高速道路を運転していると「白い丸に青色スラッシュ」の標識が目に留まります。この標識はどういった意味をもつのでしょうか。

大事な役割を担う「補助標識」とは?

 道路上には多くの標識が設置されていますが、その中には一見意味がわかりにくいものもあります。
 
 そのなかで高速道路を走っていると目にする「白い丸に青色スラッシュ」の標識があります。
 
 これは一体どのようなことを意味しているのでしょうか。

 道路標識は「本標識」と「補助標識」の大きく2種類に分けられます。

 まず本標識は案内標識、警戒標識、規制標識、指示標識の4つに分類され、案内標識は目的地や距離を示し、警戒標識は注意を促す役割を担って、規制標識は禁止や制限を知らせ、指示標識は通行上のルールを示します。

 例えば、地名表示や高速道路のサービスエリアは案内標識に含まれ、「踏切あり」や「動物飛び出し注意」は警戒標識、「一時停止」や「車両進入禁止」は規制標識、「横断歩道」や「安全地帯」は指示標識に該当します。

 一方で補助標識は、主に規制標識や指示標識とセットで設置され、本標識に意味を追加する役割を持ちます。

 これらの標識は道路管理者や公安委員会、警察によって設置・管理されています。

 今回、目に留まった「白い丸に青色スラッシュ」の標識は、規制や指示の終了を示す補助標識です。

 主に「最高速度」や「転回禁止」、「一方通行」などの規制が終わる地点に設置されます。

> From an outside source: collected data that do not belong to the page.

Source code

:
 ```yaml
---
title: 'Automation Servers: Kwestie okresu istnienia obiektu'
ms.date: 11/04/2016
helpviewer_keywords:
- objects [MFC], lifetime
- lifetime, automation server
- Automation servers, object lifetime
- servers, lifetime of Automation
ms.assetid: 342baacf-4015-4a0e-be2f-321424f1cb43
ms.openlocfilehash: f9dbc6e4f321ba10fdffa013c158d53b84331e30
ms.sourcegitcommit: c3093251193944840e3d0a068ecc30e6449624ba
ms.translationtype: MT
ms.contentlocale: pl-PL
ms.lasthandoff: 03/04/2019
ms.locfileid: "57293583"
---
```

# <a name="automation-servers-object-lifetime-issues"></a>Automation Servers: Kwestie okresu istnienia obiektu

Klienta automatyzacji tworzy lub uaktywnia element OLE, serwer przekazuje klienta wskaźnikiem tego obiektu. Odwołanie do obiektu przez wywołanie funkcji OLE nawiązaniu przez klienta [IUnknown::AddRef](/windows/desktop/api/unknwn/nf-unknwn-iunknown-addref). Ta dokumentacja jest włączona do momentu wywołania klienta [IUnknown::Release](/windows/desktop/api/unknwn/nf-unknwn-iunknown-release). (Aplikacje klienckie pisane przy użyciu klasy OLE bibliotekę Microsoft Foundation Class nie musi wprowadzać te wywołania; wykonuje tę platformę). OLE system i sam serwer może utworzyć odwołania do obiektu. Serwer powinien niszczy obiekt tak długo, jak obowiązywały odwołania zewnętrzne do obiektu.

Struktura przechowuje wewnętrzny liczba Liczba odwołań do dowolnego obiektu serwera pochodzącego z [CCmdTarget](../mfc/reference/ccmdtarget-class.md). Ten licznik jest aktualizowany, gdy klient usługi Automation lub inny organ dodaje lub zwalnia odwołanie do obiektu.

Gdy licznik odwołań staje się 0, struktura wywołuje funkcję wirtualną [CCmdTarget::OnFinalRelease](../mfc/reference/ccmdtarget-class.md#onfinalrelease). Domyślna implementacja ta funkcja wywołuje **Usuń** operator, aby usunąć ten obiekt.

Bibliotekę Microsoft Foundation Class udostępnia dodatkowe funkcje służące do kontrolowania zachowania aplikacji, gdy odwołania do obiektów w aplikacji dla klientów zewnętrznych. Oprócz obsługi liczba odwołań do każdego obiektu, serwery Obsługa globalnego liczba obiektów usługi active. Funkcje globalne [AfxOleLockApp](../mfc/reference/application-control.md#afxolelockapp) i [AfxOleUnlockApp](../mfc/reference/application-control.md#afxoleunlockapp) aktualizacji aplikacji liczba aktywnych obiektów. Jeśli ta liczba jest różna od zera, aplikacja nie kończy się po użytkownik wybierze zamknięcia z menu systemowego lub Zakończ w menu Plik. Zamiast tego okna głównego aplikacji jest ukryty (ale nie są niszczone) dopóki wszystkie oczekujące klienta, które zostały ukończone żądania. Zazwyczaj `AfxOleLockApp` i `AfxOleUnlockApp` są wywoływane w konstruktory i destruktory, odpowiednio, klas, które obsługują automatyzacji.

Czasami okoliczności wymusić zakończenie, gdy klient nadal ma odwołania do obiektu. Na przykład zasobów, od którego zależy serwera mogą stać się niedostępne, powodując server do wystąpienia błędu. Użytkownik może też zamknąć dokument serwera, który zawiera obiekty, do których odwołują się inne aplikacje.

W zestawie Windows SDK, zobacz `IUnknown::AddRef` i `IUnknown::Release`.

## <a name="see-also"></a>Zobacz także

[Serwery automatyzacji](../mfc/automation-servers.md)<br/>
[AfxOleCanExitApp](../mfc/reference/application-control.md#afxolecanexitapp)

 規制区間の入口には「右向きの赤色矢印」や「ここから」と表記された補助標識があり、出口には「白い丸に青色スラッシュ」や「左向きの赤色矢印」、「ここまで」と表記された補助標識がセットで設置されます。

 具体的な例として、ある区間を時速30km制限とする場合、その区間の入口付近には「30」と表示された速度標識と「右向きの赤色矢印」が設置され、出口には「30」と「白い丸に青色スラッシュ」が設置されます。

 また「転回禁止」の規制標識や「追越しのための右側部分はみ出し通行禁止」、「駐車禁止」や「普通自転車専用通行帯」などの標識にもセットで設置されることもあります。

 特に「始まり」や「終わり」の標識を見落とすと、知らない間に交通違反で検挙される可能性があるため、本標識と合わせて補助標識もしっかりと確認して運転することが大切です。